When you're as active as our family, navigating health care can be a bit daunting. There's been more than one occasion when we've been on the road and one of the kids has started hacking up their lungs or developed a weird skin thing or a mysterious pain.
“Oh God,” I mutter. “Just two more days. We'll be home to their primary doctor in two more days.”
Stars and schedules don't always align, though, and we've learned to navigate the system and know where to go in the midst of chaos and uncertain timing. Here are the care options that you should know about.
Navigating Health Care: 6 Resources to Know
A lot of insurance companies now have a free call-in number to speak with a registered nurse who can help you with navigating health care. Not sure if what you're experiencing is urgent or no big deal? This is the way to go before spending a ton of time in an office. Nurses can suggest at-home or over-the-counter remedies, give you warning signs to look out for if you're experiencing a progressive problem, and help direct you to the right care and schedule appointments if you need to be seen.
Primary Care Doctor
We have a great relationship with our primary care doctor, and he's our go-to when we need any sort of routine or preventive care. He knows our family's entire medical history, and can make personalized recommendations based on each person's individual needs.
We love virtual visits for things like pinkeye, allergies, fevers and rashes. This is our go-to for times when we're feeling too under-the-weather to get into an office but need advice or a prescription to nip this in the bud STAT.
Convenience Care Clinic
This is a relatively new trend in health care that has been an absolute lifesaver for us while on vacation.

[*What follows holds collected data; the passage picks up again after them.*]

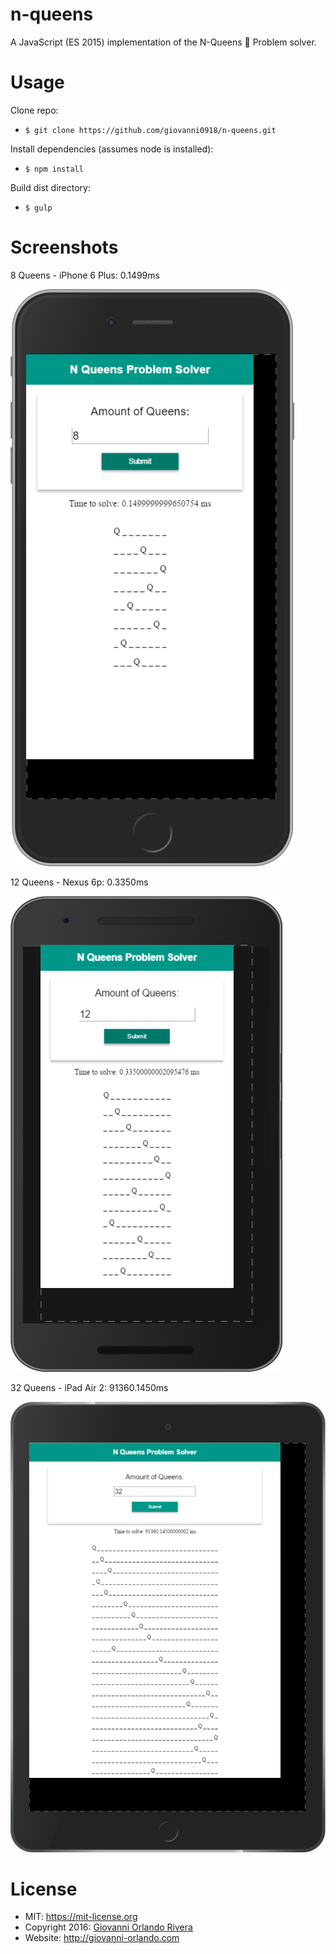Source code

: # n-queens
A JavaScript (ES 2015) implementation of the N-Queens 👑 Problem solver.

# Usage
Clone repo:
- `$ git clone https://github.com/giovanni0918/n-queens.git`

Install dependencies (assumes node is installed):
- `$ npm install`

Build dist directory:
- `$ gulp`

# Screenshots

8 Queens - iPhone 6 Plus: 0.1499ms

![8 Queens - iPhone 6 Plus](images/screenshots/8-queens--iPhone6Plus.png)

12 Queens - Nexus 6p: 0.3350ms

![12 Queens - Nexus 6p](images/screenshots/12-queens--Nexus6p.png)

32 Queens - iPad Air 2: 91360.1450ms

![32 Queens - iPad Air 2](images/screenshots/32-queens--iPadAir2.png)

# License
- MIT: <https://mit-license.org>
- Copyright 2016: [Giovanni Orlando Rivera](https://github.com/giovanni0918)
- Website: <http://giovanni-orlando.com>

These drop-in clinics are usually located in stores such as CVS, Walgreens and Target and are able to help with problems that are minor or common but are better off being addressed as early as possible (things like ear infections, sinus infections, strep throat, colds and strains). Some can even provide flu shots or treatment for urinary tract infections. They contract with major insurance companies to help get you in and out and back on your way with limited wait times – and limited fees.

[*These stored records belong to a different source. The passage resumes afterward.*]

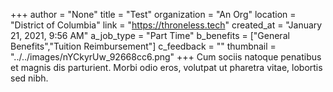 +++
author = "None"
title = "Test"
organization = "An Org"
location = "District of Columbia"
link = "https://throneless.tech"
created_at = "January 21, 2021, 9:56 AM"
a_job_type = "Part Time"
b_benefits = ["General Benefits","Tuition Reimbursement"]
c_feedback = ""
thumbnail = "../../images/nYCkyrUw_92668cc6.png"
+++
Cum sociis natoque penatibus et magnis dis parturient. Morbi odio eros, volutpat ut pharetra vitae, lobortis sed nibh.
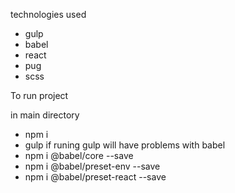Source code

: technologies used
- gulp
- babel
- react
- pug
- scss

To run project

in main directory
- npm i
- gulp
if runing gulp will have problems with babel 
- npm i @babel/core --save
- npm i @babel/preset-env --save
- npm i @babel/preset-react --save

We head to urgent care for issues that definitely require hands-on care, but can't wait for an appointment with our primary doctor and aren't truly emergency room level problems. Things like painful sprains, minor broken bones (like the two times I broke my pinky toe and could walk but – ouch!) and burns that need treatment but aren't really severe.

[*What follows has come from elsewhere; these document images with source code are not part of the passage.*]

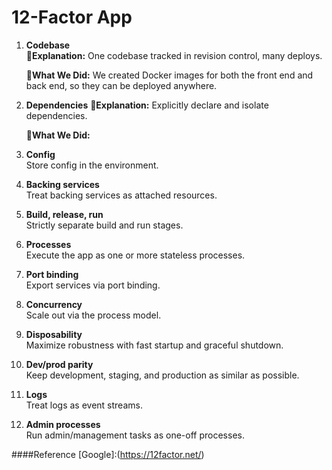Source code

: # 12-Factor App

1. **Codebase**  
   🌟**Explanation:**
   One codebase tracked in revision control, many deploys.
   
   :rocket:**What We Did:**
   We created Docker images for both the front end and back end, so they can be deployed anywhere.


3. **Dependencies**
   🌟**Explanation:**
   Explicitly declare and isolate dependencies.

   :rocket:**What We Did:**

5. **Config**  
   Store config in the environment.

6. **Backing services**  
   Treat backing services as attached resources.

7. **Build, release, run**  
   Strictly separate build and run stages.

8. **Processes**  
   Execute the app as one or more stateless processes.

9. **Port binding**  
   Export services via port binding.

10. **Concurrency**  
   Scale out via the process model.

11. **Disposability**  
   Maximize robustness with fast startup and graceful shutdown.

12. **Dev/prod parity**  
    Keep development, staging, and production as similar as possible.

13. **Logs**  
    Treat logs as event streams.

14. **Admin processes**  
    Run admin/management tasks as one-off processes.

####Reference
[Google]:(https://12factor.net/)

Situations can go from bad-to-worse quickly, and I think a lot of parents are often hesitant to go to the emergency room because they don't know if their issue qualifies as a true “emergency.” As Nate and I have experienced first-hand, it's especially different with babies and small children who can't communicate the severity of their struggle. If you are experiencing heavy bleeding, chest pain, shortness of breath or have been severely burned…just GO. Every second can make a difference.
Insurance company apps can be another resource for navigating health care and locating the correct provider.
How do you go about navigating health care?